Closed williamcodes closed 8 years ago
Yeah weird, it seems to be dying and printing out its name, e.g.:
Dec 17 23:20:46 setup.heatseeknyc.com docker[9341]: batch
The 404s and 400s should be fine, so it seems more like a weird docker or coreos or memory issue, perhaps related to why the other units are dying, I'll try to investigate soon.
Issue #16 was a duplicate of this. It appears that hub 2506 wasn't the only one that the app server wasn't receiving readings for. Restarting the relay server has restarted transmission for now. That trick seems to only keep us up for about a day though.
Restarting the relay server is no longer causing all the readings to transmit. Here are some examples of hubs with unrelayed readings:
http://relay.heatseeknyc.com/hubs/0013a20040dabe04 http://relay.heatseeknyc.com/hubs/0013a20040dc2744 http://relay.heatseeknyc.com/hubs/0013a20040dc272d
How can we fix this?
$ journalctl -ru batch
-- Logs begin at Sat 2015-12-12 02:52:27 UTC, end at Tue 2016-01-05 22:12:02 UTC. --
Jan 05 22:12:01 setup.heatseeknyc.com docker[988]: INFO:requests.packages.urllib3.connectionpool:Starting new HTTP connection (1): heatseeknyc.com
Jan 05 22:12:01 setup.heatseeknyc.com docker[988]: INFO:root:POSTing {'time': 1451702301.0, 'sensor_name': '0013a20040d847e3', 'verification': 'c0ffee', 'temp': 76.13}...

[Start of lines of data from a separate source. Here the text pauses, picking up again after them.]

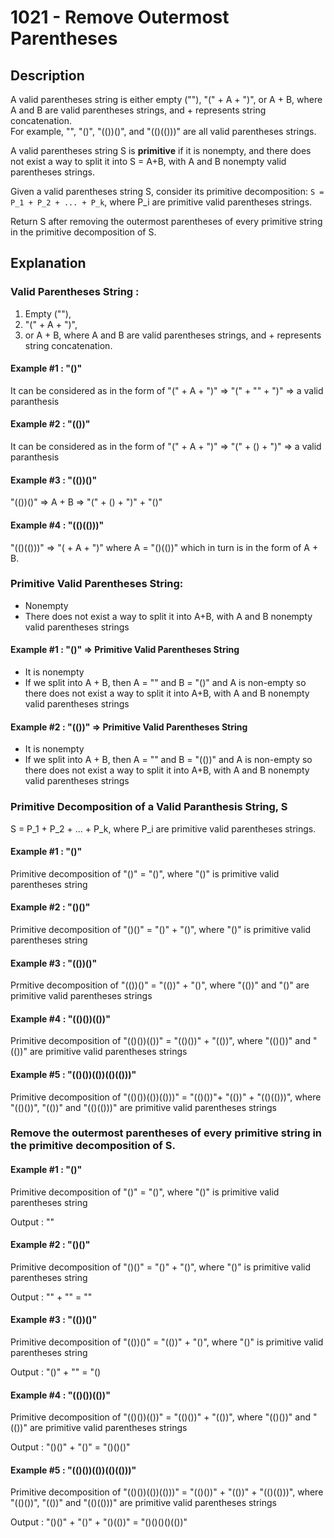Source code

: # 1021 - Remove Outermost Parentheses

## Description
A valid parentheses string is either empty (""), "(" + A + ")", or A + B, 
where A and B are valid parentheses strings, and + represents string concatenation.  
For example, "", "()", "(())()", and "(()(()))" are all valid parentheses strings.

A valid parentheses string S is **primitive** if it is nonempty, 
and there does not exist a way to split it into S = A+B, with A and B nonempty valid parentheses strings.

Given a valid parentheses string S, consider its primitive decomposition: 
`S = P_1 + P_2 + ... + P_k`, where P_i are primitive valid parentheses strings.

Return S after removing the outermost parentheses of every primitive string in the primitive decomposition of S.

## Explanation

### Valid Parentheses String : 
1. Empty (""), 
2. "(" + A + ")", 
3. or A + B, 
where A and B are valid parentheses strings, and + represents string concatenation.  

#### Example #1 : "()"
It can be considered as in the form of "(" + A + ")" => "(" + "" + ")" => a valid paranthesis

#### Example #2 : "(())" 
It can be considered as in the form of "(" + A + ")" => "(" + () + ")" => a valid paranthesis

#### Example #3 : "(())()"
"(())()" => A + B => "(" + () + ")" + "()"

#### Example #4 : "(()(()))"
"(()(()))" => "( + A + ")" where A = "()(())" which in turn is in the form of A + B.

### Primitive Valid Parentheses String:
- Nonempty
- There does not exist a way to split it into A+B, with A and B nonempty valid parentheses strings

#### Example #1 : "()" => Primitive Valid Parentheses String
- It is nonempty
- If we split into A + B, then A = "" and B = "()" and A is non-empty so there does not exist a way to split it into A+B, with A and B nonempty valid parentheses strings 

#### Example #2 : "(())" => Primitive Valid Parentheses String
- It is nonempty
- If we split into A + B, then A = "" and B = "(())" and A is non-empty so there does not exist a way to split it into A+B, with A and B nonempty valid parentheses strings 


### Primitive Decomposition of a Valid Paranthesis String, S
S = P_1 + P_2 + ... + P_k, where P_i are primitive valid parentheses strings.

#### Example #1 : "()"
Primitive decomposition of "()" = "()", where "()" is primitive valid parentheses string

#### Example #2 : "()()" 
Primitive decomposition of "()()" = "()" + "()", where "()" is primitive valid parentheses string

#### Example #3 : "(())()" 
Prmitive decomposition of "(())()" = "(())" + "()", where "(())" and "()" are primitive valid parentheses strings

#### Example #4 : "(()())(())"
Primitive decomposition of "(()())(())" = "(()())" + "(())", where "(()())" and "(())" are primitive valid parentheses strings

#### Example #5 : "(()())(())(()(()))"
Primitive decomposition of "(()())(())(()))" = "(()())"+ "(())" + "(()(()))", where "(()())", "(())" and "(()(()))" are primitive valid parentheses strings

### Remove the outermost parentheses of every primitive string in the primitive decomposition of S.

#### Example #1 : "()"
Primitive decomposition of "()" = "()", where "()" is primitive valid parentheses string

Output : ""

#### Example #2 : "()()" 
Primitive decomposition of "()()" = "()" + "()", where "()" is primitive valid parentheses string

Output : "" + "" = ""

#### Example #3 : "(())()" 
Primitive decomposition of "(())()" = "(())" + "()", where "()" is primitive valid parentheses string

Output : "()" + "" = "()

#### Example #4 : "(()())(())"
Primitive decomposition of "(()())(())" = "(()())" + "(())", where "(()())" and "(())" are primitive valid parentheses strings

Output : "()()" + "()" = "()()()"

#### Example #5 : "(()())(())(()(()))"
Primitive decomposition of "(()())(())(()))" = "(()())" + "(())" + "(()(()))", where "(()())", "(())" and "(()(()))" are primitive valid parentheses strings

Output : "()()" + "()" + "()(())" = "()()()()(())"

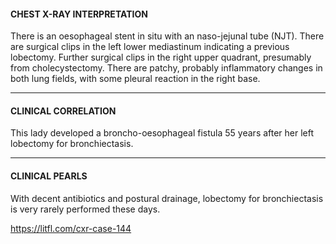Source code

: #### CHEST X-RAY INTERPRETATION
There is an oesophageal stent in situ with an naso-jejunal tube (NJT). There are surgical clips in the left lower mediastinum indicating a previous lobectomy. Further surgical clips in the right upper quadrant, presumably from cholecystectomy. There are patchy, probably inflammatory changes in both lung fields, with some pleural reaction in the right base.

---------------
#### CLINICAL CORRELATION
This lady developed a broncho-oesophageal fistula 55 years after her left lobectomy for bronchiectasis.

---------------
#### CLINICAL PEARLS
With decent antibiotics and postural drainage, lobectomy for bronchiectasis is very rarely performed these days.


<https://litfl.com/cxr-case-144>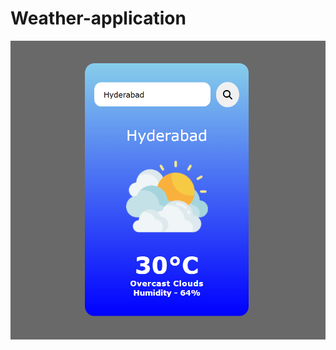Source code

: # Weather-application

![image alt](https://github.com/karimmohdrafi/weather/blob/557ea4918683d7554ccabfd73e43f2ac800d736c/Screenshot%202025-07-12%20195409.png)

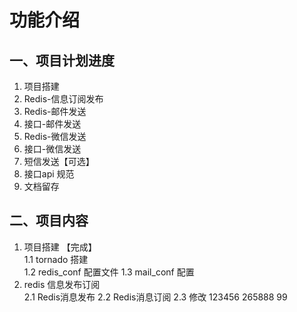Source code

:# 功能介绍 
## 一、项目计划进度  
1. 项目搭建    
2. Redis-信息订阅发布    
3. Redis-邮件发送    
4. 接口-邮件发送  
5. Redis-微信发送  
6. 接口-微信发送  
7. 短信发送【可选】  
8. 接口api 规范  
9. 文档留存
## 二、项目内容
1. 项目搭建 【完成】  
    1.1 tornado 搭建  
    1.2 redis_conf 配置文件
    1.3 mail_conf 配置
2. redis 信息发布订阅  
    2.1 Redis消息发布
    2.2 Redis消息订阅
    2.3 
修改
123456
265888
99
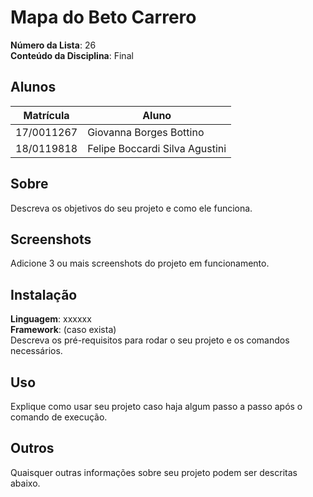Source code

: # Mapa do Beto Carrero

**Número da Lista**: 26<br>
**Conteúdo da Disciplina**: Final<br>

## Alunos
|Matrícula | Aluno |
| -- | -- |
| 17/0011267  |  Giovanna Borges Bottino        |
| 18/0119818  |  Felipe Boccardi Silva Agustini |

## Sobre 
Descreva os objetivos do seu projeto e como ele funciona. 

## Screenshots
Adicione 3 ou mais screenshots do projeto em funcionamento.

## Instalação 
**Linguagem**: xxxxxx<br>
**Framework**: (caso exista)<br>
Descreva os pré-requisitos para rodar o seu projeto e os comandos necessários.

## Uso 
Explique como usar seu projeto caso haja algum passo a passo após o comando de execução.

## Outros 
Quaisquer outras informações sobre seu projeto podem ser descritas abaixo.




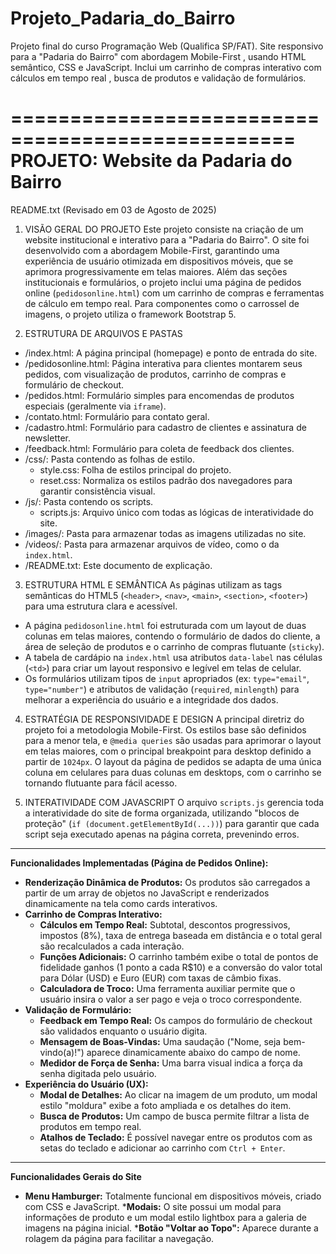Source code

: # Projeto_Padaria_do_Bairro
Projeto final do curso Programação Web (Qualifica SP/FAT). Site responsivo para a "Padaria do Bairro" com abordagem Mobile-First , usando HTML semântico, CSS e JavaScript. Inclui um carrinho de compras interativo com cálculos em tempo real , busca de produtos e validação de formulários.

==================================================
PROJETO: Website da Padaria do Bairro 
==================================================
README.txt (Revisado em 03 de Agosto de 2025)


1. VISÃO GERAL DO PROJETO
Este projeto consiste na criação de um website institucional e interativo para a "Padaria do Bairro". 
O site foi desenvolvido com a abordagem Mobile-First, garantindo uma experiência de usuário otimizada em dispositivos móveis, que se aprimora progressivamente em telas maiores. 
Além das seções institucionais e formulários, o projeto inclui uma página de pedidos online (`pedidosonline.html`) com um carrinho de compras e ferramentas de cálculo em tempo real. 
Para componentes como o carrossel de imagens, o projeto utiliza o framework Bootstrap 5. 


2. ESTRUTURA DE ARQUIVOS E PASTAS
* /index.html: A página principal (homepage) e ponto de entrada do site.
* /pedidosonline.html: Página interativa para clientes montarem seus pedidos, com visualização de produtos, carrinho de compras e formulário de checkout.
* /pedidos.html: Formulário simples para encomendas de produtos especiais (geralmente via `iframe`).
* /contato.html: Formulário para contato geral. 
* /cadastro.html: Formulário para cadastro de clientes e assinatura de newsletter. 
* /feedback.html: Formulário para coleta de feedback dos clientes.
* /css/: Pasta contendo as folhas de estilo. 
    * style.css: Folha de estilos principal do projeto.
    * reset.css: Normaliza os estilos padrão dos navegadores para garantir consistência visual. 
* /js/: Pasta contendo os scripts.
    * scripts.js: Arquivo único com todas as lógicas de interatividade do site. 
* /images/: Pasta para armazenar todas as imagens utilizadas no site.
* /videos/: Pasta para armazenar arquivos de vídeo, como o da `index.html`. 
* /README.txt: Este documento de explicação.


3. ESTRUTURA HTML E SEMÂNTICA
As páginas utilizam as tags semânticas do HTML5 (`<header>`, `<nav>`, `<main>`, `<section>`, `<footer>`) para uma estrutura clara e acessível. 
* A página `pedidosonline.html` foi estruturada com um layout de duas colunas em telas maiores, contendo o formulário de dados do cliente, a área de seleção de produtos e o carrinho de compras flutuante (`sticky`).
* A tabela de cardápio na `index.html` usa atributos `data-label` nas células (`<td>`) para criar um layout responsivo e legível em telas de celular. 
* Os formulários utilizam tipos de `input` apropriados (ex: `type="email"`, `type="number"`) e atributos de validação (`required`, `minlength`) para melhorar a experiência do usuário e a integridade dos dados.


4. ESTRATÉGIA DE RESPONSIVIDADE E DESIGN
A principal diretriz do projeto foi a metodologia Mobile-First. Os estilos base são definidos para a menor tela, e `@media queries` são usadas para aprimorar o layout em telas maiores, com o principal breakpoint para desktop definido a partir de `1024px`.  O layout da página de pedidos se adapta de uma única coluna em celulares para duas colunas em desktops, com o carrinho se tornando flutuante para fácil acesso.


5. INTERATIVIDADE COM JAVASCRIPT
O arquivo `scripts.js` gerencia toda a interatividade do site de forma organizada, utilizando "blocos de proteção" (`if (document.getElementById(...))`) para garantir que cada script seja executado apenas na página correta, prevenindo erros. 

---
**Funcionalidades Implementadas (Página de Pedidos Online):**

* **Renderização Dinâmica de Produtos:** Os produtos são carregados a partir de um array de objetos no JavaScript e renderizados dinamicamente na tela como cards interativos.
* **Carrinho de Compras Interativo:**
    * **Cálculos em Tempo Real:** Subtotal, descontos progressivos, impostos (8%), taxa de entrega baseada em distância e o total geral são recalculados a cada interação. 
    * **Funções Adicionais:** O carrinho também exibe o total de pontos de fidelidade ganhos (1 ponto a cada R$10) e a conversão do valor total para Dólar (USD) e Euro (EUR) com taxas de câmbio fixas.
    * **Calculadora de Troco:** Uma ferramenta auxiliar permite que o usuário insira o valor a ser pago e veja o troco correspondente.
* **Validação de Formulário:**
    * **Feedback em Tempo Real:** Os campos do formulário de checkout são validados enquanto o usuário digita.
    * **Mensagem de Boas-Vindas:** Uma saudação ("Nome, seja bem-vindo(a)!") aparece dinamicamente abaixo do campo de nome.
    * **Medidor de Força de Senha:** Uma barra visual indica a força da senha digitada pelo usuário.
* **Experiência do Usuário (UX):**
    * **Modal de Detalhes:** Ao clicar na imagem de um produto, um modal estilo "moldura" exibe a foto ampliada e os detalhes do item.
    * **Busca de Produtos:** Um campo de busca permite filtrar a lista de produtos em tempo real.
    * **Atalhos de Teclado:** É possível navegar entre os produtos com as setas do teclado e adicionar ao carrinho com `Ctrl + Enter`.

---
**Funcionalidades Gerais do Site**
* **Menu Hamburger:** Totalmente funcional em dispositivos móveis, criado com CSS e JavaScript.
***Modais:** O site possui um modal para informações de produto e um modal estilo lightbox para a galeria de imagens na página inicial. 
***Botão "Voltar ao Topo":** Aparece durante a rolagem da página para facilitar a navegação. 
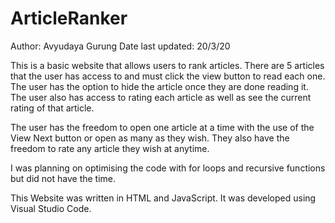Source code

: # ArticleRanker
Author: Avyudaya Gurung
Date last updated: 20/3/20

This is a basic website that allows users to rank articles. There are 5 articles that the user has access to and must click the view button to read each one. The user has the option to hide the article once they are done reading it. The user also has access to rating each article as well as see the current rating of that article.

The user has the freedom to open one article at a time with the use of the View Next button or open as many as they wish. 
They also have the freedom to rate any article they wish at anytime.

I was planning on optimising the code with for loops and recursive functions but did not have the time.

This Website was written in HTML and JavaScript.
It was developed using Visual Studio Code.
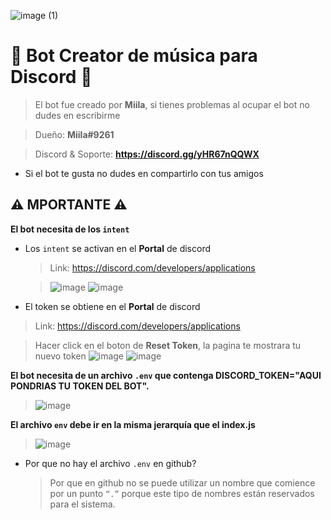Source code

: ![image (1)](https://user-images.githubusercontent.com/116461642/211117446-75e59dc8-bc60-489a-979e-36d0277869d5.png)


# 🎵 Bot **Creator** de música para **Discord** 🎵
> El bot fue creado por **Miila**, si tienes problemas al ocupar el bot no dudes en escribirme

> Dueño: **Miila#9261**

> Discord & Soporte: **https://discord.gg/yHR67nQQWX**

* Si el bot te gusta no dudes en compartirlo con tus amigos

## ⚠️ MPORTANTE ⚠️
**El bot necesita de los `intent`**

* Los `intent` se activan en el **Portal** de discord

  > Link: https://discord.com/developers/applications

  > ![image](https://user-images.githubusercontent.com/116461642/211119423-3a53f50e-372e-43a5-a133-e552b69abd2c.png)
  > ![image](https://user-images.githubusercontent.com/116461642/211118041-fa5ec72c-1011-4ce2-b034-22007dd8362e.png)

* El token se obtiene en el **Portal** de discord
 > Link: https://discord.com/developers/applications

 > Hacer click en el boton de **Reset Token**, la pagina te mostrara tu nuevo token
 > ![image](https://user-images.githubusercontent.com/116461642/211119423-3a53f50e-372e-43a5-a133-e552b69abd2c.png)
 > ![image](https://user-images.githubusercontent.com/116461642/211118181-7698e928-f3af-408a-8640-d674b97f8dff.png)

**El bot necesita de un archivo `.env` que contenga DISCORD_TOKEN="AQUI PONDRIAS TU TOKEN DEL BOT".**

  > ![image](https://user-images.githubusercontent.com/116461642/211116350-57725006-e4b6-4847-99df-d2986c1b6b66.png)

**El archivo `env` debe ir en la misma jerarquía que el index.js**

  > ![image](https://user-images.githubusercontent.com/116461642/211116446-a279b978-668a-4826-b61f-b03b532666e1.png)

* Por que no hay el archivo `.env` en github?
  > Por que en github no se puede utilizar un nombre que comience por un punto `“.”` porque este tipo de nombres están reservados para el sistema.

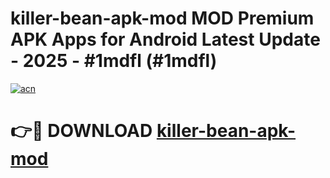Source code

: # killer-bean-apk-mod MOD Premium APK Apps for Android Latest Update - 2025 - #1mdfl (#1mdfl)

[![acn](https://github.com/user-attachments/assets/0f9c940e-d8b0-45ae-aac7-cd30a18b3e1c)](https://apps.libra.edu.pl?title=killer-bean-apk-mod&ref=18F)

# 👉🔴 DOWNLOAD [killer-bean-apk-mod](https://apps.libra.edu.pl?title=killer-bean-apk-mod&ref=18F)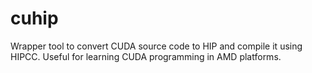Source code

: # cuhip
Wrapper tool to convert CUDA source code to HIP and compile it using HIPCC. Useful for learning CUDA programming in AMD platforms.
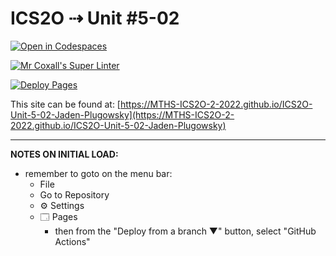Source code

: # ICS2O ⇢ Unit #5-02

[![Open in Codespaces](https://classroom.github.com/assets/launch-codespace-7f7980b617ed060a017424585567c406b6ee15c891e84e1186181d67ecf80aa0.svg)](https://classroom.github.com/open-in-codespaces?assignment_repo_id=11164512)

[![Mr Coxall's Super Linter](https://github.com/MTHS-ICS2O-2-2022/ICS2O-Unit-5-02-Jaden-Plugowsky/workflows/Mr%20Coxall's%20Super%20Linter/badge.svg)](https://github.com/MTHS-ICS2O-2-2022/ICS2O-Unit-5-02-Jaden-Plugowsky/actions)

[![Deploy Pages](https://github.com/MTHS-ICS2O-2-2022/ICS2O-Unit-5-02-Jaden-Plugowsky/workflows/Deploy%20Pages/badge.svg)](https://github.com/MTHS-ICS2O-2-2022/ICS2O-Unit-5-02-Jaden-Plugowsky/actions)

This site can be found at: [https://MTHS-ICS2O-2-2022.github.io/ICS2O-Unit-5-02-Jaden-Plugowsky](https://MTHS-ICS2O-2-2022.github.io/ICS2O-Unit-5-02-Jaden-Plugowsky)

---

**NOTES ON INITIAL LOAD:**
- remember to goto on the menu bar:
  - File
  - Go to Repository
  - ⚙ Settings
  - 🗔 Pages
    - then from the "Deploy from a branch ▼" button, select "GitHub Actions"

Jan 05 22:12:00 setup.heatseeknyc.com docker[988]: ERROR:root:request {"reading": {"time": 1451702301.0, "sensor_name": "0013a20040d847d1", "verification": "c0ffee", "temp": 68.58}} got 500 response {"status":"500","error":"Internal Server Error"}
Jan 05 22:11:51 setup.heatseeknyc.com docker[988]: INFO:requests.packages.urllib3.connectionpool:Starting new HTTP connection (1): heatseeknyc.com
Jan 05 22:11:51 setup.heatseeknyc.com docker[988]: INFO:root:POSTing {'time': 1451702301.0, 'sensor_name': '0013a20040d847d1', 'verification': 'c0ffee', 'temp': 68.58}...
Jan 05 22:11:50 setup.heatseeknyc.com docker[988]: ERROR:root:request {"reading": {"time": 1451698701.0, "sensor_name": "0013a20040d847d1", "verification": "c0ffee", "temp": 68.0}} got 500 response {"status":"500","error":"Internal Server Error"}
Jan 05 22:11:40 setup.heatseeknyc.com docker[988]: INFO:requests.packages.urllib3.connectionpool:Starting new HTTP connection (1): heatseeknyc.com
Jan 05 22:11:40 setup.heatseeknyc.com docker[988]: INFO:root:POSTing {'time': 1451698701.0, 'sensor_name': '0013a20040d847d1', 'verification': 'c0ffee', 'temp': 68.0}...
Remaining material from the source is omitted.